Calcium supplements: think you don’t need one?

Calcium supplements: think you don’t need one?

Author -  Ingrid Pilz, Naturopath

Osteoporosis. It’s a big word that many people don’t think has much relevance to their lives now. After all, isn’t it a disease that only old women get?

Do you need to think about Osteoporosis?

There are actually a lot of misconceptions about osteoporosis – a bone condition that makes bones weak and brittle. It’s true that osteoporosis does affect more than half of New Zealand women over 60. But it also affects one third of men this age too – in fact, it’s estimated to cost New Zealand more than $1 million each year. And although it tends to appear in older people, its roots go right back our lifestyles and eating habits in our teens and 20s.

How your Calcium intake now affects your bone health in the future

Although your bones appear to be hard, unchanging body parts, they’re actually living tissue that’s constantly being built up and broken down. Up until your late 20s or early 30s, your bones grow gradually stronger and denser if they get enough Calcium and other minerals.

At this point, though, they reach what’s known as “peak bone density” – the maximum strength and density that they’ll ever have. After this, even with enough Calcium, your rate of bone breakdown starts to eclipse your rate of bone buildup. This means you can only either maintain or lose bone mass as you age. And that’s why it’s important to have a good Calcium intake while you’re still in your late teens and 20s.

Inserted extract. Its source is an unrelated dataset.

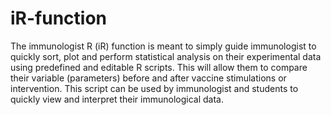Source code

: # iR-function
The immunologist R (iR) function is meant to simply guide immunologist to quickly sort, plot and perform statistical analysis on their experimental data using predefined and editable R scripts. This will allow them to compare their variable (parameters) before and after vaccine stimulations or intervention. This script can be used by immunologist and students to quickly view and interpret their immunological data.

Low Calcium levels – who’s most at risk

How much Calcium your bones get isn’t just about the Calcium in the food you eat. It’s also about how easily your body can absorb and use the Calcium that you take in. For example, your bones need weight-bearing exercise to really make use of the Calcium. And some kinds of foods can actually interfere with Calcium absorption, e.g:

  • The caffeine and tannins in tea, coffee, cola or chocolate drinks
  • Refined sugary or salty foods
  • Alcohol

So if you can’t do without your daily caffeine hit, drink the odd glass of wine, or don’t exercise as often as you’d like? It’s probably a very good idea to start thinking about your Calcium levels now.

How to make sure you get enough Calcium

If you want to keep your bones healthy now and into the future, you need to look at your daily Calcium intake. Good dietary sources of Calcium include:

  • Low fat dairy products like milk, yogurt and cheese
  • Dark green leafy veges like broccoli, bok choy and spinach
  • Canned fish like sardines and salmon (if it contains the bones)
  • Tofu and almonds
  • Calcium-fortified foods (e.g. fortified orange juice, soy milk or cereals)

If you don’t eat a lot of these foods on a regular basis, you may need to consider supplementing with a quality, high-potency Calcium supplement.